(Beginning of EXTRACTED ENTRIES)

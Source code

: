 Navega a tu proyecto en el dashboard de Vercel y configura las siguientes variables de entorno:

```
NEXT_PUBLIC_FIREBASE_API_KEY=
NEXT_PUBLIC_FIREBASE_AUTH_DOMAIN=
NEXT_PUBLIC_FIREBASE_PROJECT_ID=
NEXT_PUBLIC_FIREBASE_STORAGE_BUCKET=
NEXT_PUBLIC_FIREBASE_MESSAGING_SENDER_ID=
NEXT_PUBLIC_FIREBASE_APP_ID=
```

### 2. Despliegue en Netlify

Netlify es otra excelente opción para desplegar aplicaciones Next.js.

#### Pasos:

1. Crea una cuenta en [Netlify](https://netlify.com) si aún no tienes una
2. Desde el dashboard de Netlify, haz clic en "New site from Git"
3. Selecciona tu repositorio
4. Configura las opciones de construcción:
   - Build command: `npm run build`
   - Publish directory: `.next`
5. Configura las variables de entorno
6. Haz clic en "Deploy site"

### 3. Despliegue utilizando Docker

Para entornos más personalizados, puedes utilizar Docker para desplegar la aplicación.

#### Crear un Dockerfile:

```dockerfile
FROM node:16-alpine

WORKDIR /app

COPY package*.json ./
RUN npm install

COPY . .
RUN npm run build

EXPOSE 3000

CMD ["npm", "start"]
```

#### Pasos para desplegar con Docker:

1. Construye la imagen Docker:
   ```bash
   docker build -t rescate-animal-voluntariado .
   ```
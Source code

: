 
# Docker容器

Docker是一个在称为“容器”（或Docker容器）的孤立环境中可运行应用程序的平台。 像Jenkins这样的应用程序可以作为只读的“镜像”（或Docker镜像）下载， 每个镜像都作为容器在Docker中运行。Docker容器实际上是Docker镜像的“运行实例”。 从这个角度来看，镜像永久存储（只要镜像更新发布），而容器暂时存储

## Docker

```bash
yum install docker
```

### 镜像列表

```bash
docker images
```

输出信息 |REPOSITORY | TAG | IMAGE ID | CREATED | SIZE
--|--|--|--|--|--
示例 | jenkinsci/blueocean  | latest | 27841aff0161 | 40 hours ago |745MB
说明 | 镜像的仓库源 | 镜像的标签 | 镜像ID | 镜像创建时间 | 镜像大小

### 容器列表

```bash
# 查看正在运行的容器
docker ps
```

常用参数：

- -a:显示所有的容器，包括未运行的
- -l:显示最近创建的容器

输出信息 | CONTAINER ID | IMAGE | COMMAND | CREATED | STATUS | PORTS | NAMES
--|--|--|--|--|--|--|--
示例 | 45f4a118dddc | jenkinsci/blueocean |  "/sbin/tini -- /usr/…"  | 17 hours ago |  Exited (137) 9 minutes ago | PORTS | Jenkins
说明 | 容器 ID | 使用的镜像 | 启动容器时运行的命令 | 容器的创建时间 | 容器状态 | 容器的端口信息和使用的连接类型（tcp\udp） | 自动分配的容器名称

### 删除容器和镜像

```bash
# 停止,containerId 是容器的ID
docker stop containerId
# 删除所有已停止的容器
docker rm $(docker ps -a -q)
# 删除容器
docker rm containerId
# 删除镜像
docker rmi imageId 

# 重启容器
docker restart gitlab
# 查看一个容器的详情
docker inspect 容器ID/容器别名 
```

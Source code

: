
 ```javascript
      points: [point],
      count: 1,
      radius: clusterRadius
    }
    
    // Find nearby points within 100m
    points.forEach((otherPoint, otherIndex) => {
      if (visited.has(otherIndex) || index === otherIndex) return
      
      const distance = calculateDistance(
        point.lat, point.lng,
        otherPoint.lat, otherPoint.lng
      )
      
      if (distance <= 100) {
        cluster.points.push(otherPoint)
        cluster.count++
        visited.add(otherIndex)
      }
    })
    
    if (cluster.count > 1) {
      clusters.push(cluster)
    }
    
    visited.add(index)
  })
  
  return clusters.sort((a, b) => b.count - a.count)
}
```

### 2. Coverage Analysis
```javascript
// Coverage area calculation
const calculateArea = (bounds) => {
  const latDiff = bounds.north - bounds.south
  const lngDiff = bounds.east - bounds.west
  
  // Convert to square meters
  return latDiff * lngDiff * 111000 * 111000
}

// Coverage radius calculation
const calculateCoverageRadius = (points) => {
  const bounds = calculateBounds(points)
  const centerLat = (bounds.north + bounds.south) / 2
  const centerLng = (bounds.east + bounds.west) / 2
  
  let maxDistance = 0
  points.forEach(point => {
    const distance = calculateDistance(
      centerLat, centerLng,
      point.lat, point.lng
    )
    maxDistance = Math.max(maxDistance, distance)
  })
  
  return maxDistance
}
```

(End of EXTRACTED ENTRIES)

ASSIGNMENT: Report, as a bare number, how many lines above contain the string "hours".

ANSWER TO THIS PROBLEM: 2